→ **Exercise materials**:
▬▬▬▬▬▬

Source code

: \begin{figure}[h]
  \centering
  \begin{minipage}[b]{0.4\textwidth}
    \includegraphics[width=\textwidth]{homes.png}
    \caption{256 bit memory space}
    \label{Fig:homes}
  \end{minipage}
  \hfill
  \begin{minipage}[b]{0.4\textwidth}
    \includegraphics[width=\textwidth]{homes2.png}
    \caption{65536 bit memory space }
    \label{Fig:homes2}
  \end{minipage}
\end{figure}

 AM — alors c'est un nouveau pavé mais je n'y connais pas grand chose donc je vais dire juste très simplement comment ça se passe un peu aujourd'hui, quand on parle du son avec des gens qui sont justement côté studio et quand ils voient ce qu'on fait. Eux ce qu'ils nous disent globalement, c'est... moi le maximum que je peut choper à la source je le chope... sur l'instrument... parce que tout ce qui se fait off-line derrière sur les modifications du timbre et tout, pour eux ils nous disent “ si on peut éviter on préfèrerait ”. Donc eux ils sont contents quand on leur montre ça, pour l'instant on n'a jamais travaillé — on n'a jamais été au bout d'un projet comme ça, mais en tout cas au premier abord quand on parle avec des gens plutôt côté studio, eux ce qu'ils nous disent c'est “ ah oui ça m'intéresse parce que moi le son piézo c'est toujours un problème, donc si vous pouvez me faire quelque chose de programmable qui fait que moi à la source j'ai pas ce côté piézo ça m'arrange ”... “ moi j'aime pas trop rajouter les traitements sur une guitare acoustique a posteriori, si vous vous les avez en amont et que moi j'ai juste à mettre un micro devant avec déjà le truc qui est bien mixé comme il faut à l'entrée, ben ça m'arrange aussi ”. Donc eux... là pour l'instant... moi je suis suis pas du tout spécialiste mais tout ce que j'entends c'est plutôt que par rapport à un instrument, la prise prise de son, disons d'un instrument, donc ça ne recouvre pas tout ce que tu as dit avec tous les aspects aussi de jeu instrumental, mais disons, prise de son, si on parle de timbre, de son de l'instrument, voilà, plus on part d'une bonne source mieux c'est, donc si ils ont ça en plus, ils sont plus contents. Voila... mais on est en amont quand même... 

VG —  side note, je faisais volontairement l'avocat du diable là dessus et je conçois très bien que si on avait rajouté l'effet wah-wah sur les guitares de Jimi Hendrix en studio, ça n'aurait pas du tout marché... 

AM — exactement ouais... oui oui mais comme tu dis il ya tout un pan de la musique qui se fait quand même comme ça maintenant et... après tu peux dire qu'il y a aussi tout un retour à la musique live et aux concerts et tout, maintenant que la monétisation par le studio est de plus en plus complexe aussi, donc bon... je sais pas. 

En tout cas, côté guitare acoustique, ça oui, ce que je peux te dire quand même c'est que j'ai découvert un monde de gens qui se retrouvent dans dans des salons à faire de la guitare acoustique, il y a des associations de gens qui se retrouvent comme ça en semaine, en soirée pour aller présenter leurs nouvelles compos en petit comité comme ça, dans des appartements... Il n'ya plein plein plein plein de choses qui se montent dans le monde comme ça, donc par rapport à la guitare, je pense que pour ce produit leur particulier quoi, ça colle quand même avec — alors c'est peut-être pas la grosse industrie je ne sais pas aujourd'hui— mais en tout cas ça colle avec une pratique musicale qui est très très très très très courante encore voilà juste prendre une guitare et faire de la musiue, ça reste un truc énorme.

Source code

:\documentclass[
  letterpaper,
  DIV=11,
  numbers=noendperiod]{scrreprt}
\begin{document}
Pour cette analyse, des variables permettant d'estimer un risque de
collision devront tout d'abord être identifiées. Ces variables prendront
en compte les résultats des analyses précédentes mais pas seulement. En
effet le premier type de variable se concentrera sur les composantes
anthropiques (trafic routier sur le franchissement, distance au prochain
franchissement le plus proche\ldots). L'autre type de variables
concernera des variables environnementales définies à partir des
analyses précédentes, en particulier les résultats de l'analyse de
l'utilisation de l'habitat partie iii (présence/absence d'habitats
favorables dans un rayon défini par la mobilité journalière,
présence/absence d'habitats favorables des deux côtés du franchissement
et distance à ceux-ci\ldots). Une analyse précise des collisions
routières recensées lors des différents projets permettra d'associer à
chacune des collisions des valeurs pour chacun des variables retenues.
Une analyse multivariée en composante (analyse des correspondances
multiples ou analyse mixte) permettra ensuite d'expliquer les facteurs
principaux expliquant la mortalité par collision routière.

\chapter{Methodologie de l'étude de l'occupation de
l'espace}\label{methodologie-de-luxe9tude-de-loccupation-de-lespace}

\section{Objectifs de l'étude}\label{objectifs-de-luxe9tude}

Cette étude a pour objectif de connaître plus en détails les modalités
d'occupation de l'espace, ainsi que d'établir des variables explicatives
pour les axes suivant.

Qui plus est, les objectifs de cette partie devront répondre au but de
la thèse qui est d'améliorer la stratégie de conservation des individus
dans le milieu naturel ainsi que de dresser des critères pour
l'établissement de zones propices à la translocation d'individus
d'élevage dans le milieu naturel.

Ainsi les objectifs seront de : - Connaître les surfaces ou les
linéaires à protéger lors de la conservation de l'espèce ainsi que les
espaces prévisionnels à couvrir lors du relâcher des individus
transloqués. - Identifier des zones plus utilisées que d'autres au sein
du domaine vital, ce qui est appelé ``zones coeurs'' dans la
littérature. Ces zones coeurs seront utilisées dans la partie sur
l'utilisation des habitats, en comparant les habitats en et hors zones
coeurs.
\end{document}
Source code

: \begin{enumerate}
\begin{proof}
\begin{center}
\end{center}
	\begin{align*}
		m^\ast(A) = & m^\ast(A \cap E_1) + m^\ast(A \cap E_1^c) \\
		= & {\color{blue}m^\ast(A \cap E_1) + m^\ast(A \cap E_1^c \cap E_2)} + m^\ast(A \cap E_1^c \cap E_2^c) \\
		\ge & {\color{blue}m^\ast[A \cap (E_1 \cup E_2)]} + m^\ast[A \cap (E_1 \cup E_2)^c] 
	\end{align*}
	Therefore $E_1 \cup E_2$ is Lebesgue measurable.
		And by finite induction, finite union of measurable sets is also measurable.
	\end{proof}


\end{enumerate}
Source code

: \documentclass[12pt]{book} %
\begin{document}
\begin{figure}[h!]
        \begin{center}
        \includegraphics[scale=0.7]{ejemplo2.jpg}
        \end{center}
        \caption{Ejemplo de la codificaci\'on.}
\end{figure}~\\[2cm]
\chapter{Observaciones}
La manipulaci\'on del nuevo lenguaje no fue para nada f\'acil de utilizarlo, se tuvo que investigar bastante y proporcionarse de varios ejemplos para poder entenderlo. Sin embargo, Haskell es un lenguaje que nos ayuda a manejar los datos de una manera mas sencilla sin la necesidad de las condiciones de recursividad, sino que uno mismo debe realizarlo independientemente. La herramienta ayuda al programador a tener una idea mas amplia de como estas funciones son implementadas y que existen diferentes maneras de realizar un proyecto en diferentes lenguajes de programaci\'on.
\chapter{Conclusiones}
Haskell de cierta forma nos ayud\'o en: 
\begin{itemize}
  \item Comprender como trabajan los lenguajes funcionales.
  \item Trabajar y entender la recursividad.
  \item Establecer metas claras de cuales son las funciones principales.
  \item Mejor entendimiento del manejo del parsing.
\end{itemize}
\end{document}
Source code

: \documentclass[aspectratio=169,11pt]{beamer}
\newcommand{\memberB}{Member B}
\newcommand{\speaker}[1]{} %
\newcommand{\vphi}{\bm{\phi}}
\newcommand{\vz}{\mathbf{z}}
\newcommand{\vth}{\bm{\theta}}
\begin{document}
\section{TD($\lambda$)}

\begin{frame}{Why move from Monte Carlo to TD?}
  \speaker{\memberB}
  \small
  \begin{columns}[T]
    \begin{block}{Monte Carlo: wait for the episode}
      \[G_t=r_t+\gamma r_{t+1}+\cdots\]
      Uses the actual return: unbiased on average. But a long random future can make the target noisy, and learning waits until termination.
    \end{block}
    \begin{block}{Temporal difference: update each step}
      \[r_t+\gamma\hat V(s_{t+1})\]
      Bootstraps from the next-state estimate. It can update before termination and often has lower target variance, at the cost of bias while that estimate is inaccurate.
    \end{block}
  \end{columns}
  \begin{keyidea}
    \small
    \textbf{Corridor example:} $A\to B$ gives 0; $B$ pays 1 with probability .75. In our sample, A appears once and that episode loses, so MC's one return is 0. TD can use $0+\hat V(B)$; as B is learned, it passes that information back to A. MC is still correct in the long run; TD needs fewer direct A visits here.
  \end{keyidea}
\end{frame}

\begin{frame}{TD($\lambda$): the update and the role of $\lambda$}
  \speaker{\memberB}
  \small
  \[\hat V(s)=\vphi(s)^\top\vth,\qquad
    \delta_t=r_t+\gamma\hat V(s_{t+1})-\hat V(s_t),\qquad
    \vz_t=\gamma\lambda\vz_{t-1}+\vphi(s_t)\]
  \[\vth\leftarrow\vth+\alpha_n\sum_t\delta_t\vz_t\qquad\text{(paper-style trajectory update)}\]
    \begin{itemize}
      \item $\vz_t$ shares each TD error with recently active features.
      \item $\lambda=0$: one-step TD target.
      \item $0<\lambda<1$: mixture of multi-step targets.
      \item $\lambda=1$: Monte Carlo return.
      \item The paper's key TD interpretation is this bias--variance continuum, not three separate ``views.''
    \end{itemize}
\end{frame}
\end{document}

▬▬▬▬▬▬

Copy every line above that holds the word "précédentes".

en compte les résultats des analyses précédentes mais pas seulement. En
analyses précédentes, en particulier les résultats de l'analyse de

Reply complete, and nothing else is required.